Marc Randolph occupies a quiet but critical position in the foundation of contemporary culture and technology: In 1997, he co-founded Netflix Inc. with his former colleague Reed Hastings. But while Mr. Hastings has ridden Netflix through a series of transformative changes – from online DVD-rental marketplace to streaming giant to massive original-content producer – Mr. Randolph, the founding chief executive officer, left its executive in 2002 and its board of directors in 2004, focusing on angel investing and early-stage startup mentorship.
The Santa Cruz, Calif.-based serial entrepreneur has founded or co-founded eight companies since the early eighties, and regularly flies around the world to discuss innovation and technology. The Globe and Mail spoke with him ahead of a keynote conversation at the second edition of the Audi Innovation speaker series in Toronto.
I’ve read that you dispute Reed Hastings’s Netflix origin story – that the idea came when he rented a copy of Apollo 13 and got a $40 late charge. What actually happened?
It’s not like anyone wakes up and says, “I have this idea for a company which is going to do video-by-mail for 10 years, and then start streaming, and then create some content.” Never. Even the beginning genesis – which might come from “Wow, we should really think about doing something in video rental” – it’s the work of a lot of people.
So yes, there’s a late fee and a movie. But someone else has a lot of experience in overnight shipping. Someone else understands the power of personalization. And it’s that process, of those people speaking, dozens of people contributing over months, that builds an idea. If you try to explain that multiperson, multimonth effort, pretty soon [people’s] eyes glaze over. The story about Apollo 13 is great. It’s a shorthand for the pain that Netflix solved. But was that some immediate genesis of an idea? Even Reed would admit that’s not.
What part of the Netflix experience did you first bring to the table?
Reed was going to go off and become a philanthropist, and I was going to start a company. So I was beginning this process of looking at hundreds of ideas with Reed. We had a list of criteria: it had to be e-commerce; it had to have deeply embedded personalization; I wanted it to have logistics as a barrier to entry to someone else coming after us; I wanted a big category.
Video rental was a big category that fit those things. And the first try was VHS, which was a total failure. They were too expensive – they were fragile and broke. So did the idea start then? No, because it got abandoned until DVD came along. The DVD can ship in an envelope, rather than ship in a box. So what’s my contribution? Shepherding that idea process through the four or five months between when we started looking and when we actually agreed to do it about six months later.
What do you think of how the business model has shifted since you left?
Unbelievable. I could never have imagined what Netflix would become. What’s impressive is that the business model isn’t that different – it’s all about the things we started at the very beginning, which is, how do you give people entertainment that they want? The delivery mechanisms evolved, but its heart has stayed true.

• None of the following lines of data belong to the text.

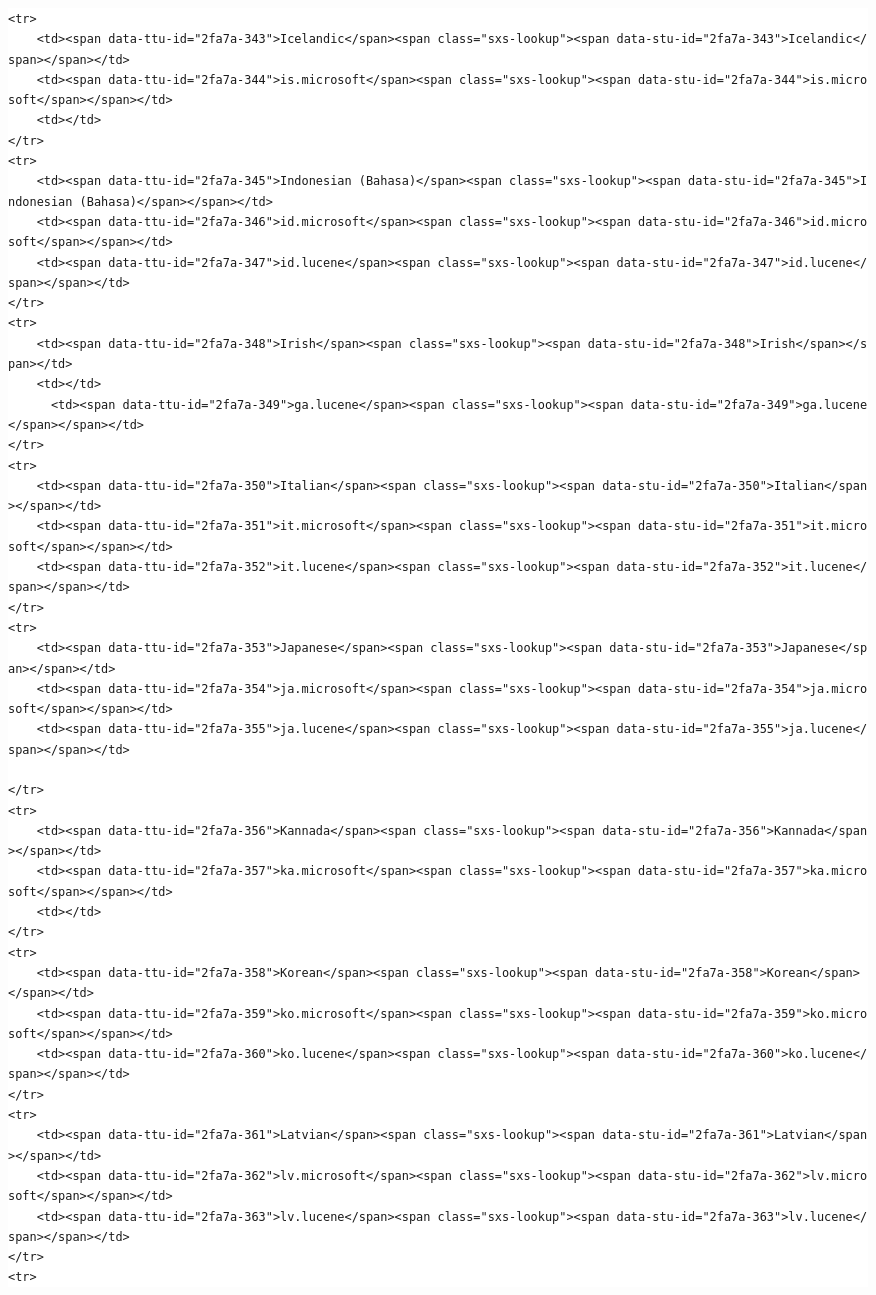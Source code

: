     <tr>
        <td><span data-ttu-id="2fa7a-343">Icelandic</span><span class="sxs-lookup"><span data-stu-id="2fa7a-343">Icelandic</span></span></td>
        <td><span data-ttu-id="2fa7a-344">is.microsoft</span><span class="sxs-lookup"><span data-stu-id="2fa7a-344">is.microsoft</span></span></td>
        <td></td>
    </tr>
    <tr>
        <td><span data-ttu-id="2fa7a-345">Indonesian (Bahasa)</span><span class="sxs-lookup"><span data-stu-id="2fa7a-345">Indonesian (Bahasa)</span></span></td>
        <td><span data-ttu-id="2fa7a-346">id.microsoft</span><span class="sxs-lookup"><span data-stu-id="2fa7a-346">id.microsoft</span></span></td>
        <td><span data-ttu-id="2fa7a-347">id.lucene</span><span class="sxs-lookup"><span data-stu-id="2fa7a-347">id.lucene</span></span></td>        
    </tr>
    <tr>
        <td><span data-ttu-id="2fa7a-348">Irish</span><span class="sxs-lookup"><span data-stu-id="2fa7a-348">Irish</span></span></td>
        <td></td>
          <td><span data-ttu-id="2fa7a-349">ga.lucene</span><span class="sxs-lookup"><span data-stu-id="2fa7a-349">ga.lucene</span></span></td>
    </tr>
    <tr>
        <td><span data-ttu-id="2fa7a-350">Italian</span><span class="sxs-lookup"><span data-stu-id="2fa7a-350">Italian</span></span></td>
        <td><span data-ttu-id="2fa7a-351">it.microsoft</span><span class="sxs-lookup"><span data-stu-id="2fa7a-351">it.microsoft</span></span></td>
        <td><span data-ttu-id="2fa7a-352">it.lucene</span><span class="sxs-lookup"><span data-stu-id="2fa7a-352">it.lucene</span></span></td>        
    </tr>
    <tr>
        <td><span data-ttu-id="2fa7a-353">Japanese</span><span class="sxs-lookup"><span data-stu-id="2fa7a-353">Japanese</span></span></td>
        <td><span data-ttu-id="2fa7a-354">ja.microsoft</span><span class="sxs-lookup"><span data-stu-id="2fa7a-354">ja.microsoft</span></span></td>
        <td><span data-ttu-id="2fa7a-355">ja.lucene</span><span class="sxs-lookup"><span data-stu-id="2fa7a-355">ja.lucene</span></span></td>

    </tr>
    <tr>
        <td><span data-ttu-id="2fa7a-356">Kannada</span><span class="sxs-lookup"><span data-stu-id="2fa7a-356">Kannada</span></span></td>
        <td><span data-ttu-id="2fa7a-357">ka.microsoft</span><span class="sxs-lookup"><span data-stu-id="2fa7a-357">ka.microsoft</span></span></td>
        <td></td>
    </tr>
    <tr>
        <td><span data-ttu-id="2fa7a-358">Korean</span><span class="sxs-lookup"><span data-stu-id="2fa7a-358">Korean</span></span></td>
        <td><span data-ttu-id="2fa7a-359">ko.microsoft</span><span class="sxs-lookup"><span data-stu-id="2fa7a-359">ko.microsoft</span></span></td>
        <td><span data-ttu-id="2fa7a-360">ko.lucene</span><span class="sxs-lookup"><span data-stu-id="2fa7a-360">ko.lucene</span></span></td>
    </tr>
    <tr>
        <td><span data-ttu-id="2fa7a-361">Latvian</span><span class="sxs-lookup"><span data-stu-id="2fa7a-361">Latvian</span></span></td>        
        <td><span data-ttu-id="2fa7a-362">lv.microsoft</span><span class="sxs-lookup"><span data-stu-id="2fa7a-362">lv.microsoft</span></span></td>
        <td><span data-ttu-id="2fa7a-363">lv.lucene</span><span class="sxs-lookup"><span data-stu-id="2fa7a-363">lv.lucene</span></span></td>    
    </tr>
    <tr>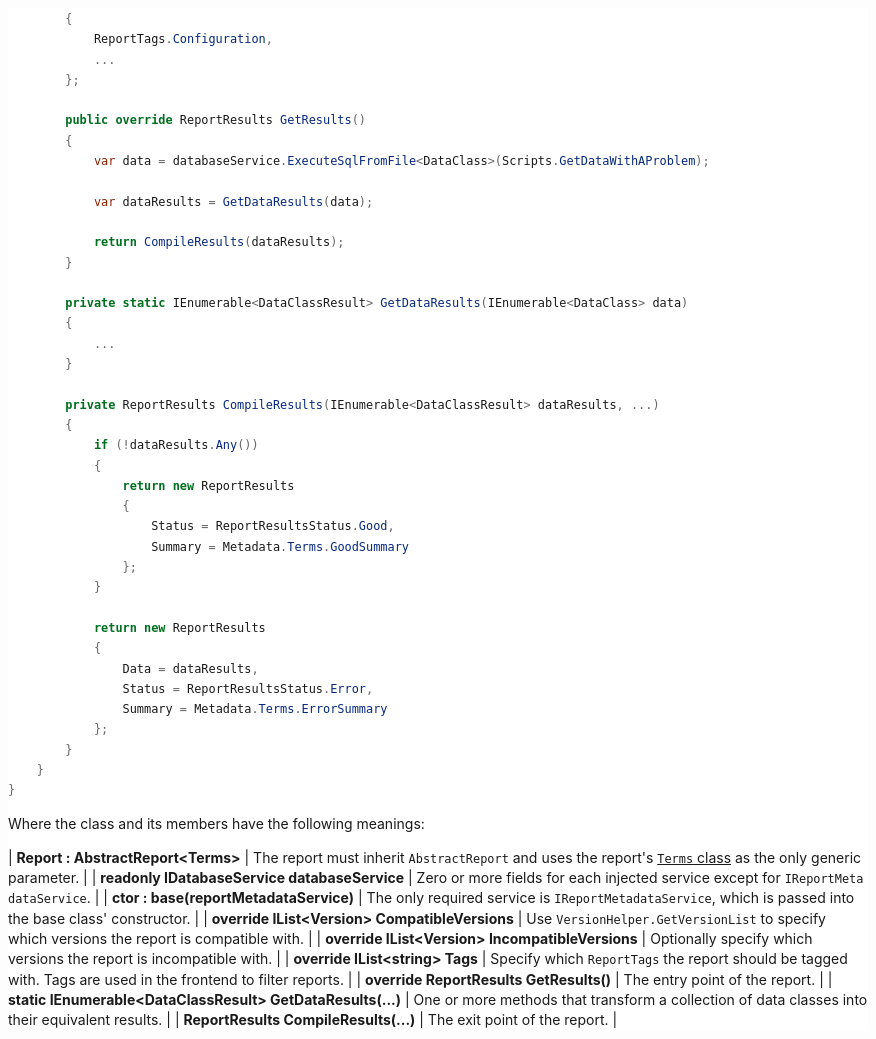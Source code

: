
 ```csharp
        {
            ReportTags.Configuration,
            ...
        };

        public override ReportResults GetResults()
        {
            var data = databaseService.ExecuteSqlFromFile<DataClass>(Scripts.GetDataWithAProblem);

            var dataResults = GetDataResults(data);

            return CompileResults(dataResults);
        }

        private static IEnumerable<DataClassResult> GetDataResults(IEnumerable<DataClass> data)
        {
            ...
        }

        private ReportResults CompileResults(IEnumerable<DataClassResult> dataResults, ...)
        {
            if (!dataResults.Any())
            {
                return new ReportResults
                {
                    Status = ReportResultsStatus.Good,
                    Summary = Metadata.Terms.GoodSummary
                };
            }

            return new ReportResults
            {
                Data = dataResults,
                Status = ReportResultsStatus.Error,
                Summary = Metadata.Terms.ErrorSummary
            };
        }
    }
}
```

Where the class and its members have the following meanings:

| **Report : AbstractReport\<Terms\>** | The report must inherit `AbstractReport` and uses the report's [`Terms` class](#models-structure) as the only generic parameter. |
| **readonly IDatabaseService databaseService** | Zero or more fields for each injected service except for `IReportMetadataService`. |
| **ctor : base(reportMetadataService)** | The only required service is `IReportMetadataService`, which is passed into the base class' constructor. |
| **override IList\<Version\> CompatibleVersions** | Use `VersionHelper.GetVersionList` to specify which versions the report is compatible with. |
| **override IList\<Version\> IncompatibleVersions** | Optionally specify which versions the report is incompatible with. |
| **override IList\<string\> Tags** | Specify which `ReportTags` the report should be tagged with. Tags are used in the frontend to filter reports. |
| **override ReportResults GetResults()** | The entry point of the report. |
| **static IEnumerable\<DataClassResult\> GetDataResults(...)** | One or more methods that transform a collection of data classes into their equivalent results. |
| **ReportResults CompileResults(...)** | The exit point of the report. |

Are you still a shareholder?
Absolutely. Not to a degree that I was back then. We can consider it like the bucket that refills itself – if it gets to the point where I’m a little over-concentrated in Netflix, I sell some, wait six months and it’s back where it was again. It’s magic.
Are you a subscriber?
Yes, and not just for romantic reasons. I was romantic about getting movies in the mail for a number of years.
When was the last year you got DVDs in the mail from Netflix?
2013 or 2014. Now I just watch [streaming] like everyone else. But not Netflix alone. I watch HBO, Showtime, stuff on Apple, sports.
Do you still follow the broadcast space? Do you see any other innovations coming down the line there?
I’m pretty selfish these days, so I pay attention to things I’m interested in, and quite frankly, the whole broadcast space is not the predominant focus for me any more.
So what sectors do light you up?
I tend to fall in love with founders, and their passions for the problems they’re solving. I jump on board with that. One of the companies I’m working with is in robotics. Another one is using computer vision to diagnose sleep apnea. Another is a men’s shorts company. These are all over the place. These aren’t things people are as excited about as they are about self-driving cars, but wow, I love them.
What, to you, are the key ingredients for innovation?
Number one is a tolerance for risk. Being willing to start down a path where you can’t see around the corner. The second thing is the capacity to generate ideas – it’s not about having a good idea, it’s about building a system or process to try lots of bad ideas. Those two things work hand in hand. It really is a cultural thing.
What field do you think has the most potential for innovation right now?
I spend a lot of time working with companies who are all trying to make themselves more innovative, and we’re almost all terrified of being disrupted. It’s happening faster and faster, and it’s happening everywhere. I’m not a technologist. I’m very selfish in my interests. The thing that I’m interested in is the Internet of Things. It is not the sexiest category – it’s not being sold like AI or VR. We’re just at the beginning. Once every device is connected, the amount of things you’ll be able to create, do and change is limitless.
This interview has been edited and condensed.